▶ [TASK REQUIREMENTS]
Each line in the records below, from the one that contains "6. **Accesibilidad**: Auditoría WCAG completa" to the one that contains "## Documentación Técnica", should be reproduced exactly, the first and last included.

** DATASET RECORDS follows **

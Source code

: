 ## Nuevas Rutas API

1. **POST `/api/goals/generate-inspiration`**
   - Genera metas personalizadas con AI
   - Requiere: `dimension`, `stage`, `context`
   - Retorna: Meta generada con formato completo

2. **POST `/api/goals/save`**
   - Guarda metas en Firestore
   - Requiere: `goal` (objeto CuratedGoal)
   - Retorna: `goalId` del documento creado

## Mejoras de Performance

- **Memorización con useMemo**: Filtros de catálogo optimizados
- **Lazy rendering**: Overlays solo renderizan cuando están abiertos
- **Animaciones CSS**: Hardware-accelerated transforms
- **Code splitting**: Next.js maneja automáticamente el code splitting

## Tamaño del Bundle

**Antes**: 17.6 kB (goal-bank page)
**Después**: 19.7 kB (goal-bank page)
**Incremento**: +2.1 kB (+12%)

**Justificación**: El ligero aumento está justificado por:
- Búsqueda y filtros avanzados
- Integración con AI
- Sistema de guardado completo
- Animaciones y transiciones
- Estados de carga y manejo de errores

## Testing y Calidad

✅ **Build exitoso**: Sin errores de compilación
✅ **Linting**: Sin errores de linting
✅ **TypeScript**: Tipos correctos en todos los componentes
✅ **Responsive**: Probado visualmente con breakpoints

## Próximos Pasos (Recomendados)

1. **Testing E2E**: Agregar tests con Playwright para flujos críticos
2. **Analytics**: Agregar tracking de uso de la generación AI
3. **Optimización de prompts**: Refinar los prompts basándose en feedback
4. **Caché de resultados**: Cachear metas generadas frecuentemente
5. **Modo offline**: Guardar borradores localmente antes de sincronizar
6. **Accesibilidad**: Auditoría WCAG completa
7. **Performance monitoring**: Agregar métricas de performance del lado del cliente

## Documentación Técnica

** End of DATASET RECORDS **
** DATASET RECORDS follows **

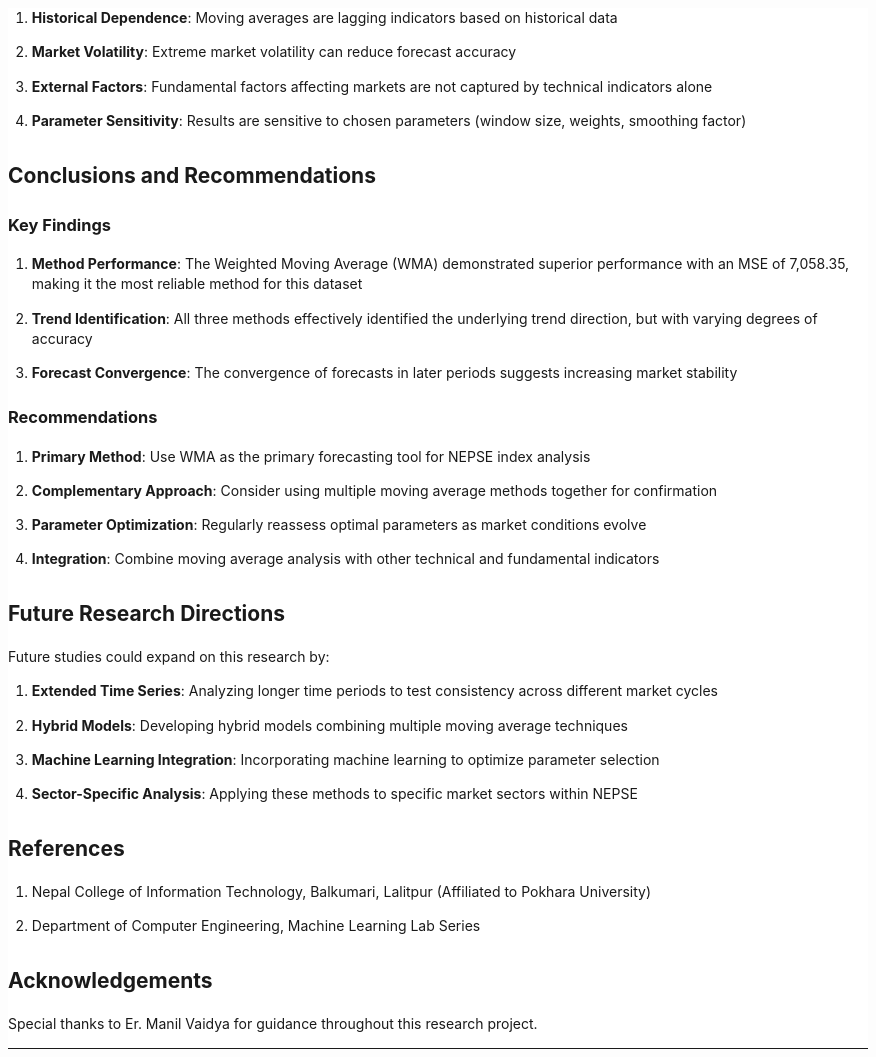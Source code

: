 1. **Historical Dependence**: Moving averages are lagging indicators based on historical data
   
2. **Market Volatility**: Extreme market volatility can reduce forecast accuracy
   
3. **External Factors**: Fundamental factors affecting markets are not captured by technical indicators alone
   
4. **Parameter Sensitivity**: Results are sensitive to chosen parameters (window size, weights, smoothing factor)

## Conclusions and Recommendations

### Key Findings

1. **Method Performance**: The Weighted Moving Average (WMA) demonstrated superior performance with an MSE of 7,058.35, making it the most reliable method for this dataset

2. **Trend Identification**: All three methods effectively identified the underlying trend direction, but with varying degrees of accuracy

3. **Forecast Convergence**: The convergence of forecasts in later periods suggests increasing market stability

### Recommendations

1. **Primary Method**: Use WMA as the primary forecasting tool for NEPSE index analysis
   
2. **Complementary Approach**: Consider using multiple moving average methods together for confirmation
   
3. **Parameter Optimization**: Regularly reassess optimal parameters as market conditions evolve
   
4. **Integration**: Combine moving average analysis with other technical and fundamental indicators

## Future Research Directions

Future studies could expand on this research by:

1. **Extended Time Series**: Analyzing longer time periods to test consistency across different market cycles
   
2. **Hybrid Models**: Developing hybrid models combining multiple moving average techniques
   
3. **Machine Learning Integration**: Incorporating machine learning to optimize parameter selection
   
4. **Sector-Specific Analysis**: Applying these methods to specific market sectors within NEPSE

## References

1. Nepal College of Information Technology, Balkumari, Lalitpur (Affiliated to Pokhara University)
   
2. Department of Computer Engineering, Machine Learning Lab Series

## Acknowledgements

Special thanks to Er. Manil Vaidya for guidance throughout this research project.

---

** End of DATASET RECORDS **

▶ [TASK SOLUTION]
6. **Accesibilidad**: Auditoría WCAG completa
7. **Performance monitoring**: Agregar métricas de performance del lado del cliente

## Documentación Técnica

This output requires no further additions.